Building the Pyramid
The Pharaoh god card, when it comes up in the stack, is different than the other gods. The Pharaoh's bid is only compared during even-numbered turns, so on odd-numbered turns players place a bid on that side of the board and then the card is stuck there until after the next turn.
Whoever wins the bid for the Pharaoh is then able to claim the next level of the pyramid to be built. This will score a different number of points for each level (3/4/5/6) and the bonus is that whoever has the most levels of the pyramid gets an extra 7 points at the end of the game! (Ties go to whoever built the top!) Again, a lot of different ways to score points in this game!
Resetting the turn
The final god, Thoth, sets up the next round, and gives the player who had the fewest god cards that round the chance to pick the next monument card to be available for the next turn.
There are 8 turns in a game.
Ending the Game
At the end of the game, you receive the bonus points for the longest unbroken chain of suns around the board, the most steps of the pyramid, any unused animal magic cards (1 point each), and points for all of your different monuments based on what monuments each of your own monuments point to, except for the pyramid: if any of your monuments points at the pyramid you score the points for your monument instead!
The game has a lot of different ways to score points, so if you feel like someone is running you around with the suns, for example, go for the Pyramid instead, but don't let them get too far with those suns!

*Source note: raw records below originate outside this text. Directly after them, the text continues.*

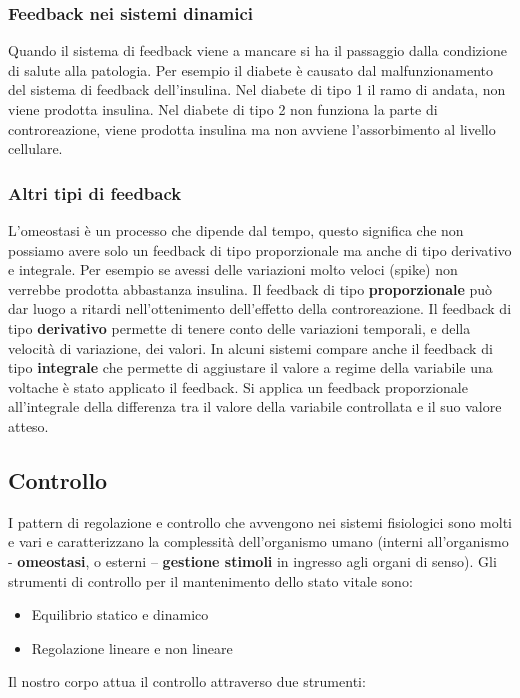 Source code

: \subsubsection{Feedback nei sistemi dinamici}
Quando il sistema di feedback viene a mancare si ha il passaggio dalla condizione di salute alla patologia. Per esempio il diabete è causato dal malfunzionamento del sistema di feedback dell'insulina. Nel diabete di tipo 1 il ramo di andata, non viene prodotta insulina. Nel diabete di tipo 2 non funziona la parte di controreazione, viene prodotta insulina ma non avviene l'assorbimento al livello cellulare. 

\subsubsection{Altri tipi di feedback}
L'omeostasi è un processo che dipende dal tempo, questo significa che non possiamo avere solo un feedback di tipo proporzionale ma anche di tipo derivativo e integrale. Per esempio se avessi delle variazioni molto veloci (spike) non verrebbe prodotta abbastanza insulina.
Il feedback di tipo \textbf{proporzionale} può dar luogo a ritardi nell'ottenimento dell'effetto della controreazione.
Il feedback di tipo \textbf{derivativo} permette di tenere conto delle variazioni temporali, e della velocità di variazione, dei valori.
In alcuni sistemi compare anche il feedback di tipo \textbf{integrale} che permette di aggiustare il valore a regime della variabile una voltache è stato applicato il feedback. Si applica un feedback proporzionale all'integrale della differenza tra il valore della variabile controllata e il suo valore atteso. 

\subsection{Controllo}
I pattern di regolazione e controllo che avvengono nei sistemi
fisiologici sono molti e vari e caratterizzano la complessità
dell'organismo umano (interni all'organismo - \textbf{omeostasi}, o
esterni – \textbf{gestione stimoli} in ingresso agli organi di senso). Gli strumenti di controllo per il mantenimento dello stato vitale sono:
\begin{itemize}
    \item Equilibrio statico e dinamico
    \item Regolazione lineare e non lineare
\end{itemize}
Il nostro corpo attua il controllo attraverso due strumenti:
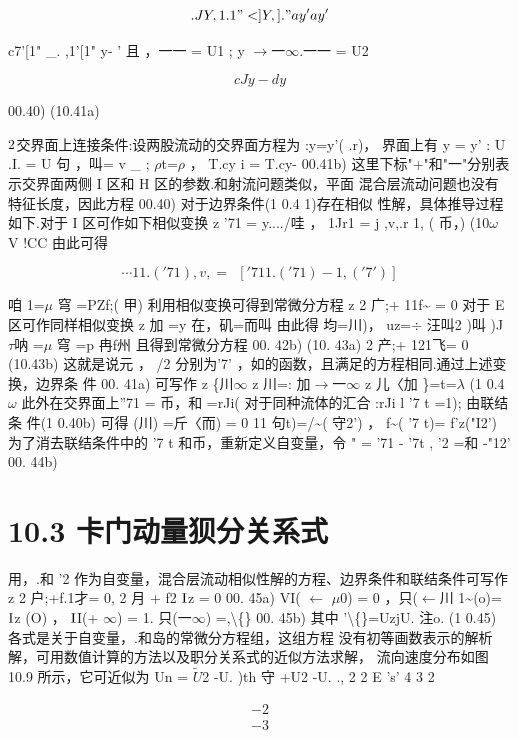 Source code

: \[.J Y ,1.1"<] Y ,]." a y' a y'\]

c7'[1" \_. ,1'[1" y- ' 且 ，一一 = U1 ; y $\rightarrow$一$\infty$.一一 = U2

\[cJ y - dy\]

00.40) (10.41a)

${\rm 2}$交界面上连接条件:设两股流动的交界面方程为 :y=y'( .r)， 界面上有 y = y' : U .I. = U 句 ，叫= v \_ ; $\rho$t=$\rho$ ， T.cy i = T.cy- 00.41b) 这里下标"+"和"一"分别表示交界面两侧 I 区和 H 区的参数.和射流问题类似，平面 混合层流动问题也没有特征长度，因此方程 00.40) 对于边界条件(1 0.4 1)存在相似 性解，具体推导过程如下.对于 I 区可作如下相似变换 z '71 = y..../哇 ， 1Jr1 = j ,v,.r 1, ( 币，) (10$\omega$ V !CC 由此可得

\[\cdots 11. ( '71 ) , v , = ~ ~ ['711. ( '71 ) - 1, ( '7' ) ]\]

咱 1=$\mu$ 穹 =PZf;( 甲) 利用相似变换可得到常微分方程 z 2 广;+ 11f\textasciitilde{} = 0 对于 E 区可作同样相似变换 z 加 =y 在，矶=而叫 由此得 均=川)， uz=$\div$ 汪叫2 )叫 )J $\tau$呐 =$\mu$ 穹 =p 冉f州 且得到常微分方程 00. 42b) (10. 43a) 2 产;+ 121飞= 0 (10.43b) 这就是说元 ， /2 分别为'7' ，如的函数，且满足的方程相同.通过上述变换，边界条 件 00. 41a) 可写作 z \{川$\infty$ z 川=: 加$\rightarrow$一$\infty$ z 儿〈加 \}=t=$\lambda$ (1 0.4$\omega$ 此外在交界面上''71 = 币，和 =rJi( 对于同种流体的汇合 :rJi l '7 t =1); 由联结条 件(1 0.40b) 可得 (川) =斤〈而) = 0 11 句t)=/\textasciitilde{}( 守2') ， f\textasciitilde{}( '7 t)= f'z("I2') 为了消去联结条件中的 '7 t 和币，重新定义自变量，令 " = '71 - '7t , '2 =和 -"12' 00. 44b)

\section*{10.3  卡门动量狈分关系式}

用，.和 '2 作为自变量，混合层流动相似性解的方程、边界条件和联结条件可写作 z 2 户;+f.1才= 0, 2 月 + f2 ${\rm I}$z = 0 00. 45a) VI( $\leftarrow$ $\mu$0) = 0 ，只($\leftarrow$川 1\textasciitilde{}(o)= ${\rm I}$z (O) ， ${\rm I}$I(+ $\infty$) = 1. 只(一$\infty$) =,\textbackslash\{\} 00. 45b) 其中 '\textbackslash\{\}=UzjU. 注o. (1 0.45) 各式是关于自变量，.和岛的常微分方程组，这组方程 没有初等画数表示的解析解，可用数值计算的方法以及职分关系式的近似方法求解， 流向速度分布如图 10.9 所示，它可近似为 Un = $\tilde{U}$2 -U. )th 守 +U2 -U. ., 2 2 E 's' 4 3 2

\begin{gather*}
-2\\
-3
\end{gather*}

The Animal Magic cards can help you keep your opponent on their toes and psych them out, and can shake up the bidding rounds when you know an opponent is holding on to some higher bid value cards.
The scoring may seem a little complex, but it's really very easy to track on the board since everything is very easy to see thanks to the way Alf laid out the suns, the pyramid, and the score-values for the monuments themselves.
As I said in the beginning, this post is primarily designed to give some insight into what to expect from the game and to hopefully help people find out how it flows and what to expect once they actually play it!
Salt Lake City
Wow, thank you, Jacovis!
You've covered Heir to the Pharaoh's gameplay way better than I could hope to do!